# .EXE via Link ausführen



## zigomeier (31. März 2005)

Kann  ich einen HTML Link machen der eine .exe Datei ausführt? 

 Ich brauche es für eine CD die dan via Link ein Setup aufrufen soll...

 Wer kann mir helfen?


----------



## Maik (31. März 2005)

```
<a href="setup.exe">setup</a>

<a href="verzeichnis/setup.exe">setup</a>

<a href="../setup.exe">setup</a>

<a href="../verzeichnis/setup.exe">setup</a>
```

greez, maik.l


----------



## kepptenkuck (2. Mai 2005)

Hallo,

wie kann ich dem auszuführenden Programm Parameter mitgeben ?

lg.kk.


----------



## Sebastian Wramba (2. Mai 2005)

Das stell ich mir schwierig vor. Denke nicht, dass das geht.


----------



## Sven Mintel (2. Mai 2005)

Das geht nur unter Windows.

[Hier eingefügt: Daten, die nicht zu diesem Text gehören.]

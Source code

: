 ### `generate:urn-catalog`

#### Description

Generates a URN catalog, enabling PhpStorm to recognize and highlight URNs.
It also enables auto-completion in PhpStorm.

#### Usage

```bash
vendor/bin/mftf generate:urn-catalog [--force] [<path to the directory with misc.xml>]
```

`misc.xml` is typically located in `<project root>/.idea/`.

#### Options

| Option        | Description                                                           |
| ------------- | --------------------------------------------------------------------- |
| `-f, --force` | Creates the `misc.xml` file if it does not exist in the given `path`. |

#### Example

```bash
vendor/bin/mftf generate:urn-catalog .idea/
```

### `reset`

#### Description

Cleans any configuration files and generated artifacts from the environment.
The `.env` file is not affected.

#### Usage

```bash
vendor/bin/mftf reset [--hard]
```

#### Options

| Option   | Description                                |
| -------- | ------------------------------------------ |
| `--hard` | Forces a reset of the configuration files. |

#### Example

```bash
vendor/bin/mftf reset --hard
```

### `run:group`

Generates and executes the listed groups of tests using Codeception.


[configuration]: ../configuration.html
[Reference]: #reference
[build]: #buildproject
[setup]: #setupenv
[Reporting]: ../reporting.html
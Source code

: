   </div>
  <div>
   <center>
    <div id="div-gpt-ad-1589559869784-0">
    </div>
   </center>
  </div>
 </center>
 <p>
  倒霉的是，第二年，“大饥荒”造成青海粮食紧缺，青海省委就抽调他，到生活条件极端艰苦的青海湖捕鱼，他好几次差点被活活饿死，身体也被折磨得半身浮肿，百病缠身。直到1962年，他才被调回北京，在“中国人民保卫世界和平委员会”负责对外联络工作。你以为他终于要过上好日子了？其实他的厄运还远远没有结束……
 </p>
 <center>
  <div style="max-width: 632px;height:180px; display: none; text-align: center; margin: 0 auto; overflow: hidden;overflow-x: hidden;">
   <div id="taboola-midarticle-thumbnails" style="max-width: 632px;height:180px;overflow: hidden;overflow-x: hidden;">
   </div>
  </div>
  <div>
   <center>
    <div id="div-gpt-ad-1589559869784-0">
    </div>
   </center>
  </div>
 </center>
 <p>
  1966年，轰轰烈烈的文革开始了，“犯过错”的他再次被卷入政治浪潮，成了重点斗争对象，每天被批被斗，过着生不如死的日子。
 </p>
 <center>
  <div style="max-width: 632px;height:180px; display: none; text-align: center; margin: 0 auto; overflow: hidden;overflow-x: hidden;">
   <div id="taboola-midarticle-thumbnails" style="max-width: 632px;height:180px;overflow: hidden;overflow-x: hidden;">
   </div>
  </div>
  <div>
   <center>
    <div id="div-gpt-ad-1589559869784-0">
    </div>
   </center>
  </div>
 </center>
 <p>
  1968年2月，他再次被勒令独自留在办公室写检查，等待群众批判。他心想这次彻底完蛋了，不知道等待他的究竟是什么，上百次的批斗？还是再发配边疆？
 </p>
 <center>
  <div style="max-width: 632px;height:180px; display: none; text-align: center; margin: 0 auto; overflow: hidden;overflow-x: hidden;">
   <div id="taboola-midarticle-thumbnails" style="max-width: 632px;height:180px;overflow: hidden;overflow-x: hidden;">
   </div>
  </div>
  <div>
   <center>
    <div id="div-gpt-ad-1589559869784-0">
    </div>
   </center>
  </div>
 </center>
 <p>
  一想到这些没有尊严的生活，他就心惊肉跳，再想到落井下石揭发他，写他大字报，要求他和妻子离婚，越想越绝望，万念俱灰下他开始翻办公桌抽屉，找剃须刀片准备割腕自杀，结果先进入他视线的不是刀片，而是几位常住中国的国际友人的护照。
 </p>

Statt unter .htm(l) speichere die Datei mit der Endung *.hta

Dir steht dann ohne Sicherheitsbeschränkung das Instrumentarium des WSH zur Verfügung... per Shell-Objekt kannst du dann Programme starten lassen,..auch mit Parametern.


----------



## kepptenkuck (3. Mai 2005)

Hallo und danke für die Info. 

Mit dem WSH Shellobjekt hab ich das schon als JavaScript versucht, geht aber auch irgendwie nicht so richtig... werd's mal mit *.hta probieren.

lg.kk.


----------